RECORDS: Begin

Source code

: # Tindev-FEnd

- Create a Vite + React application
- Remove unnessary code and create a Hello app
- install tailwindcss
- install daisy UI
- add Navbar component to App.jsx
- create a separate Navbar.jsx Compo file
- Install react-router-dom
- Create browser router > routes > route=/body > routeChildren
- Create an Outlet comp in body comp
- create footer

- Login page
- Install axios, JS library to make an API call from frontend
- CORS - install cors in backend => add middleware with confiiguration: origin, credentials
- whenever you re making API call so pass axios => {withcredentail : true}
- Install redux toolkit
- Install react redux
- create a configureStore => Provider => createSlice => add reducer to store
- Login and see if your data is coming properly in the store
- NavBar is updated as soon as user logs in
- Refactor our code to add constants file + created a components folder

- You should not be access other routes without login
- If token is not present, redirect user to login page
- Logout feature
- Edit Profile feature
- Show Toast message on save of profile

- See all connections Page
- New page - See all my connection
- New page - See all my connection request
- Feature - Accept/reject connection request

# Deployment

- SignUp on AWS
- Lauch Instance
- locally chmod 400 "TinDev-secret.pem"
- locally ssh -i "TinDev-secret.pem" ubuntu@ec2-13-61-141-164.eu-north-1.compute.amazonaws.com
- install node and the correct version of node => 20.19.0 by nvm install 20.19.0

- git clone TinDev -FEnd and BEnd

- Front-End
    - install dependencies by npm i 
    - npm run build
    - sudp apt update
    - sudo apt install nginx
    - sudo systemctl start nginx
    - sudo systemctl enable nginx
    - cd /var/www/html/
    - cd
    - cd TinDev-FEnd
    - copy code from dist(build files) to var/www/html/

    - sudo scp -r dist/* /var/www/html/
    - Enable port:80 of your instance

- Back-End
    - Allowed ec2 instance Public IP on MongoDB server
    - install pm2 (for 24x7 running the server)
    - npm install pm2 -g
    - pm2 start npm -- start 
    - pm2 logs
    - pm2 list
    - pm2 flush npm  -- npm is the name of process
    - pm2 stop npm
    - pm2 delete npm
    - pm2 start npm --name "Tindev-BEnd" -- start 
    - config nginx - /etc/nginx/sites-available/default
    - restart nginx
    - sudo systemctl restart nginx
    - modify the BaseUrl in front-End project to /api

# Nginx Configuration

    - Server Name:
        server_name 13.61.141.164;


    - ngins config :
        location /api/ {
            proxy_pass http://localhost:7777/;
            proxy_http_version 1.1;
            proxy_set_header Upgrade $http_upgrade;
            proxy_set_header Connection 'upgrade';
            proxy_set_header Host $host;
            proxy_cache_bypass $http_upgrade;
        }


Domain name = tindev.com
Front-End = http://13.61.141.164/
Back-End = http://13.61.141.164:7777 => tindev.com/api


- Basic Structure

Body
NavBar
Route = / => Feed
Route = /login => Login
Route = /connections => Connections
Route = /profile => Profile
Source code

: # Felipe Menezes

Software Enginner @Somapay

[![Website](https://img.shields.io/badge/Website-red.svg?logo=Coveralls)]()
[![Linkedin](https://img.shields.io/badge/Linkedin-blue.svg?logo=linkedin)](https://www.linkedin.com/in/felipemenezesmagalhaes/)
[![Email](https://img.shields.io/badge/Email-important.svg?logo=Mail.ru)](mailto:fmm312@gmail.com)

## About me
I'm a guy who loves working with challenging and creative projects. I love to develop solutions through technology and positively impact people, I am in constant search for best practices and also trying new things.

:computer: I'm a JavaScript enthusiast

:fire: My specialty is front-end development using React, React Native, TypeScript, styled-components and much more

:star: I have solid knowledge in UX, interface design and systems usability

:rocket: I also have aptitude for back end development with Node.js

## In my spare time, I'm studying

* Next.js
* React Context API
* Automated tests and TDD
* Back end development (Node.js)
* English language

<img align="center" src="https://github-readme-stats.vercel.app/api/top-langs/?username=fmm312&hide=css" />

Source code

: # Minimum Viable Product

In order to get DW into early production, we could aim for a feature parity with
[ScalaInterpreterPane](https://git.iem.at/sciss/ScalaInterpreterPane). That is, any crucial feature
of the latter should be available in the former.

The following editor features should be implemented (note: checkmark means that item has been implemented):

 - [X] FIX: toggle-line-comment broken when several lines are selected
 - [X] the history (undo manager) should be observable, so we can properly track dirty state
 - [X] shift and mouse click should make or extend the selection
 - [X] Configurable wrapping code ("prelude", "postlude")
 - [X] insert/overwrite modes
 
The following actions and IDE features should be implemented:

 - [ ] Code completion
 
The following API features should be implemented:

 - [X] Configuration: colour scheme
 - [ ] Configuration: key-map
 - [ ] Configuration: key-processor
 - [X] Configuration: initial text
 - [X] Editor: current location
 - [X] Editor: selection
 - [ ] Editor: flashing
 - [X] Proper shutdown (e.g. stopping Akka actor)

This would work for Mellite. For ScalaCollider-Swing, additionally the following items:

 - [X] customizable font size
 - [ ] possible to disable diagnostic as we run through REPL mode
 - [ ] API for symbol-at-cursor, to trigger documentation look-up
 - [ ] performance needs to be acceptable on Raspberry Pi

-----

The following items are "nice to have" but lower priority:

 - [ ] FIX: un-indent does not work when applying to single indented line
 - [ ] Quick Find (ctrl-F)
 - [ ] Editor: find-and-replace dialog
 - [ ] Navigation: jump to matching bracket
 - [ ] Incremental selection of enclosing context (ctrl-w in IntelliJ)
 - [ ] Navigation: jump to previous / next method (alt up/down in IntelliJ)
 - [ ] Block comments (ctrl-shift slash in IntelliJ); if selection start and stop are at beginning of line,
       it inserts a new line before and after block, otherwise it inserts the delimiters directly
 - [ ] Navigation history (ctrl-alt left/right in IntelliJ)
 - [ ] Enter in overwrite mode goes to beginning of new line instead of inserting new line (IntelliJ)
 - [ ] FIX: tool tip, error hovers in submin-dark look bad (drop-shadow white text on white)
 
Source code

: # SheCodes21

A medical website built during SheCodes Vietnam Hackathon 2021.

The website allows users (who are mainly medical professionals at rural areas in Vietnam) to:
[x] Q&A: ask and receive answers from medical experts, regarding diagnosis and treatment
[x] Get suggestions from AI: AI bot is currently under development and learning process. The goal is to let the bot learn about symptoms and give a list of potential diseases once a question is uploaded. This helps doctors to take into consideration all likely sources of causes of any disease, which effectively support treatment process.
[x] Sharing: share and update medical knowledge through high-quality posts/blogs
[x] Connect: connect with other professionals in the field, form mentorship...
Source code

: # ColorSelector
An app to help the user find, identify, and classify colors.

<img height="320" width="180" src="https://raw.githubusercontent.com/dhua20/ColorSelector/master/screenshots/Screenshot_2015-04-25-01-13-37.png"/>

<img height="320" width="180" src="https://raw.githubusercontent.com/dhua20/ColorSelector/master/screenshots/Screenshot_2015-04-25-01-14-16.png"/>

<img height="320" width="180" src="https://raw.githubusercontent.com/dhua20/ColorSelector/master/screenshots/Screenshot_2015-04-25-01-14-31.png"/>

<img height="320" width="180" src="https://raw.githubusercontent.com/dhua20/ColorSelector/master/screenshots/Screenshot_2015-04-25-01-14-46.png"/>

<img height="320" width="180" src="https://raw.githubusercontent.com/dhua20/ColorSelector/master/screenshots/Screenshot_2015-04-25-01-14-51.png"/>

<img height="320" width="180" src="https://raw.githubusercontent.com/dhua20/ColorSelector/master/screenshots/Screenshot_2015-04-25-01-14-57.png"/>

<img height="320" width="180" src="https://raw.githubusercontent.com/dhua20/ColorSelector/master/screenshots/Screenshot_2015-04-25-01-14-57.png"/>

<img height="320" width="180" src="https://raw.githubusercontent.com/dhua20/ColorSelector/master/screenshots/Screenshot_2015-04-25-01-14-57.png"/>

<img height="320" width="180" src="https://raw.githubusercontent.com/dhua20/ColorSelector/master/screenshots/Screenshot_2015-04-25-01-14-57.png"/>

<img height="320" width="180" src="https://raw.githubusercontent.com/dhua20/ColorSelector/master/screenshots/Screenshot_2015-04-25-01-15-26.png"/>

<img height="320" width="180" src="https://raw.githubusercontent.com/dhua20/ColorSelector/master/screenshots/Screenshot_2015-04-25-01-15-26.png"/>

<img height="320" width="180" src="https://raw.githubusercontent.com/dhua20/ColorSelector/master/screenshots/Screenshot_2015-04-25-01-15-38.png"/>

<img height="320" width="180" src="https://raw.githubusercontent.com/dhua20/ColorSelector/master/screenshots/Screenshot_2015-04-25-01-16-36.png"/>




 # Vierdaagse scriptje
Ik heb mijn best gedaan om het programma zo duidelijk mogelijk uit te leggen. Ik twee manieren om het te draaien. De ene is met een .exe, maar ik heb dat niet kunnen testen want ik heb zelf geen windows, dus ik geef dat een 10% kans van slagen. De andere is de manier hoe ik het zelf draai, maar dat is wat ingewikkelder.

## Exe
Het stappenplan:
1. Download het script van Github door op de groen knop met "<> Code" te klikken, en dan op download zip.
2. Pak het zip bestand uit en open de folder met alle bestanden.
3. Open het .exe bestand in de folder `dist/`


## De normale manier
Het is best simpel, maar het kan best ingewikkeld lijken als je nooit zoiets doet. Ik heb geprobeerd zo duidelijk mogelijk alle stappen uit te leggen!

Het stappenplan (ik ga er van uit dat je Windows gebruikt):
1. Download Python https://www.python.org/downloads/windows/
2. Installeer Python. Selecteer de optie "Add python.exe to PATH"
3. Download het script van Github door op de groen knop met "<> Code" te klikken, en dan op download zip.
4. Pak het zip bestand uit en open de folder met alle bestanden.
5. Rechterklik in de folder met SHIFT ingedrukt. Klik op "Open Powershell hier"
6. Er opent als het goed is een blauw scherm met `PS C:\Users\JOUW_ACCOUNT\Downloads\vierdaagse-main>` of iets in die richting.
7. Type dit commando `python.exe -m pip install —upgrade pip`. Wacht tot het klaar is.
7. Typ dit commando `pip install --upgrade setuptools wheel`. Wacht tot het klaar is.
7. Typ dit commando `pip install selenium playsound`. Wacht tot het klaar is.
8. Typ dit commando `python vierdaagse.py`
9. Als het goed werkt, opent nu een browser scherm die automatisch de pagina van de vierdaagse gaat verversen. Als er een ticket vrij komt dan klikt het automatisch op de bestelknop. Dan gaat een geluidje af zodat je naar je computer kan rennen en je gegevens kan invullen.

RECORDS: End

→ **YOUR TASK**: In the data above, each line holding "treatment" is to be found and copied.

→ **ANSWER BOX**:
[x] Q&A: ask and receive answers from medical experts, regarding diagnosis and treatment
[x] Get suggestions from AI: AI bot is currently under development and learning process. The goal is to let the bot learn about symptoms and give a list of potential diseases once a question is uploaded. This helps doctors to take into consideration all likely sources of causes of any disease, which effectively support treatment process.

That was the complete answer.